Processed with VSCO with g3 preset. Photo credit: Amanda Florian

If there is an indefensible position on property rights, count on an academic to take it.

On March 20 the Supreme Court began to hear oral arguments in Murr v. Wisconsin, a property rights case it agreed to take up in January 2016. The Cato Institute previewed the case on St. Patrick’s Day.

“Joseph Murr and his siblings own two side-by-side lakeside lots, one with a recreational cabin and the other left vacant as an investment,” the Cato Institute release noted. “Due to land-use restrictions, they allege that Wisconsin has ‘taken’ the vacant lot, which would require the state to pay just compensation under the Fifth Amendment’s Takings Clause.”

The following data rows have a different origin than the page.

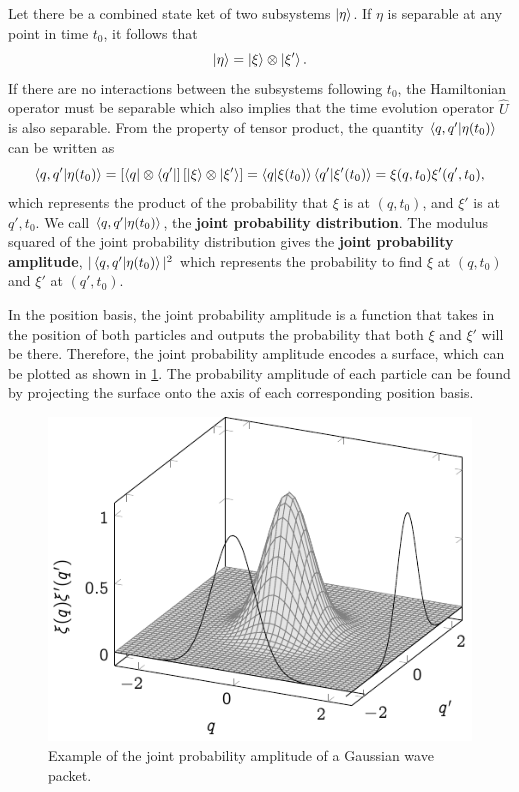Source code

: Let there be a combined state ket of two subsystems $\ket{\eta}$. If $\eta$ is separable at any point in time $t_0$, it follows that
\begin{equation}
    \ket{\eta} = \ket{\xi} \otimes \ket{\xi'}.
\end{equation}
If there are no interactions between the subsystems following $t_0$, the Hamiltonian operator must be separable which also implies that the time evolution operator $\hat{U}$ is also separable. From the property of tensor product, the quantity $\braket{q, q'}{\eta(t_0)}$ can be written as
\begin{equation}
    \braket{q, q'}{\eta(t_0)} = \left[\bra{q} \otimes \bra{q'}\right]\left[\ket{\xi} \otimes \ket{\xi'}\right] = \braket{q}{\xi(t_0)}\braket{q'}{\xi'(t_0)} = \xi(q, t_0)\xi'(q', t_0),
\end{equation}
which represents the product of the probability that $\xi$ is at $(q, t_0)$, and $\xi'$ is at $q', t_0$. We call $\braket{q, q'}{\eta(t_0)}$, the \textbf{joint probability distribution}. The modulus squared of the joint probability distribution gives the \textbf{joint probability amplitude}, $|\braket{q, q'}{\eta(t_0)}|^2$ which represents the probability to find $\xi$ at $(q, t_0)$ and $\xi'$ at $(q', t_0)$.

In the position basis, the joint probability amplitude is a function that takes in the position of both particles and outputs the probability that both $\xi$ and $\xi'$ will be there. Therefore, the joint probability amplitude encodes a surface, which can be plotted as shown in \cref{fig:jpddemonstration}. The probability amplitude of each particle can be found by projecting the surface onto the axis of each corresponding position basis.
\begin{figure}
    \centering
    \includegraphics{diagrams/jpddemonstration}
    \caption{Example of the joint probability amplitude of a Gaussian wave packet.}
    \label{fig:jpddemonstration}
\end{figure}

“Wisconsin courts rejected this claim by considering the economic use of the two lots combined. The Murr case thus asks how courts should define the ‘relevant parcel’ of land when evaluating regulatory takings. Cato filed a brief in this case, arguing that current regulatory-takings jurisprudence is unclear and puts a thumb on the scale for the government. Another amicus brief, filed by Nevada and eight other states and co-authored by Ilya Somin, argues that the Wisconsin court’s rule ‘creates significant perverse incentives for both landowners and regulators.’”

Somin did indeed make that point at Cato on Friday. Michael Pappas, an associate professor at the University of Maryland law school, made the counterargument that, well, the state of Wisconsin is the final arbiter of such a claim. “The Constitution has no free standing rule on property so courts look to the state,” he said.